Por otro parte, el Dios Omnipotente así concebido, capaz de arrasar con toda verdad, es una hipótesis que Descartes propone, con Occam a su espalda, pero que él mismo califica de innecesaria, pues el poderío autónomo del hombre puede perfectamente hacer el mismo papel.  Dios está ya en la naturaleza del hombre.  En esta profunda verdad radica esa íntima fortaleza con la que el hombre se afirma a sí mismo en la verdad cuando dice: cogito ergo sum.

Es, últimamente, la existencia real de Dios lo que ahí se manifiesta.  Es a quien reconozco cuando me conozco realmente a mí mismo.  No como un fenómeno evanescente, ni como una subjetividad introspectiva o como un puro deber moral, sino como un individuo dotado de existencia real que es un ser que piensa: res cogitans.
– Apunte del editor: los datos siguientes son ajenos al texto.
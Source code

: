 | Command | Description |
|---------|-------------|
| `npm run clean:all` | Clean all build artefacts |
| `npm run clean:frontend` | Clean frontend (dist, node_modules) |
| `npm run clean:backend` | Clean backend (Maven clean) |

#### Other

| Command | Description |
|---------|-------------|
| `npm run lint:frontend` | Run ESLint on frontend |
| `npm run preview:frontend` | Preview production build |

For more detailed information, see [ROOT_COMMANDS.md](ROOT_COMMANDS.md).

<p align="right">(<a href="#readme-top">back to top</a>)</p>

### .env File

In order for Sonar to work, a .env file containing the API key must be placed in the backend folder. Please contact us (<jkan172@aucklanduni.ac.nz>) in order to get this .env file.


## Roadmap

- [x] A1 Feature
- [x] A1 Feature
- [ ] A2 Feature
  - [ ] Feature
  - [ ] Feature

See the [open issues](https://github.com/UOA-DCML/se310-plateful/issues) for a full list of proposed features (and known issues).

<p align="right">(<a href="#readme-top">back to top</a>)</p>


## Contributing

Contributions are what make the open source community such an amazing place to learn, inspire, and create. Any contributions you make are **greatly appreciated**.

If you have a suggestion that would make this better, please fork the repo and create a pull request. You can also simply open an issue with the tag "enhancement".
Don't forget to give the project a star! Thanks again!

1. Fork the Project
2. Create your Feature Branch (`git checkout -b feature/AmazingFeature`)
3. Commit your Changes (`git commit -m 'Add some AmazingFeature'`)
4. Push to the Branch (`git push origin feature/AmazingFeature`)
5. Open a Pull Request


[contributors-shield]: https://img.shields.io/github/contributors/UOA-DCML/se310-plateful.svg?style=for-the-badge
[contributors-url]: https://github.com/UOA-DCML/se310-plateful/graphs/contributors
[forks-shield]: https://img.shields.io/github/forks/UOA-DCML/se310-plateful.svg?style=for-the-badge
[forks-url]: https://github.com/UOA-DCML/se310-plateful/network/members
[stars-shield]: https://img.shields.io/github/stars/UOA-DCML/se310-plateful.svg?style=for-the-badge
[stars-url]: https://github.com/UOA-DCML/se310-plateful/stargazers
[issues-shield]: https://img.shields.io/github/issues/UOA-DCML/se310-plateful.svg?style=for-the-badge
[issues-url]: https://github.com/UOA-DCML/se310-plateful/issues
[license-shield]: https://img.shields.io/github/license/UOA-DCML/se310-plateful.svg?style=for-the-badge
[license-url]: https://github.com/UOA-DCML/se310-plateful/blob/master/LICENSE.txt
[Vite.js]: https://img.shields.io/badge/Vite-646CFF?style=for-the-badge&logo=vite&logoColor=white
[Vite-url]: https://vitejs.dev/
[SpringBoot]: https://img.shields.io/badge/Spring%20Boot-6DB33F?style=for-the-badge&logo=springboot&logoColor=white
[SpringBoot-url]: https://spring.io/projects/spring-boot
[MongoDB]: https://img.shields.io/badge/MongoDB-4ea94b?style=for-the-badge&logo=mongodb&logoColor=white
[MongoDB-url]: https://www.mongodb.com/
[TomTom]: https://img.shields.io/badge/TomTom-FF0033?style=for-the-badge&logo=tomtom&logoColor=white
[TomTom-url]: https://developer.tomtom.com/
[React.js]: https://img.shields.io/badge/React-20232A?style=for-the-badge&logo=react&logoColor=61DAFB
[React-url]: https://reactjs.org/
Con el pensamiento de Descartes se abre a la inteligencia moderna una perspectiva que las consabidas asechanzas sofísticas ha ocultado.

Concluyo.  Una tradición intelectual de más o menos dos y medio milenios, desde los orígenes de la filosofía hasta hoy, reconoce en la vida humana un deseo muy profundo y esencial, una vitalidad radical, un amor al saber y una sabiduría, una luz intuitiva, en fin, una visión fundamental de la inteligencia, que constituyen el alma y la libertad esencial del hombre.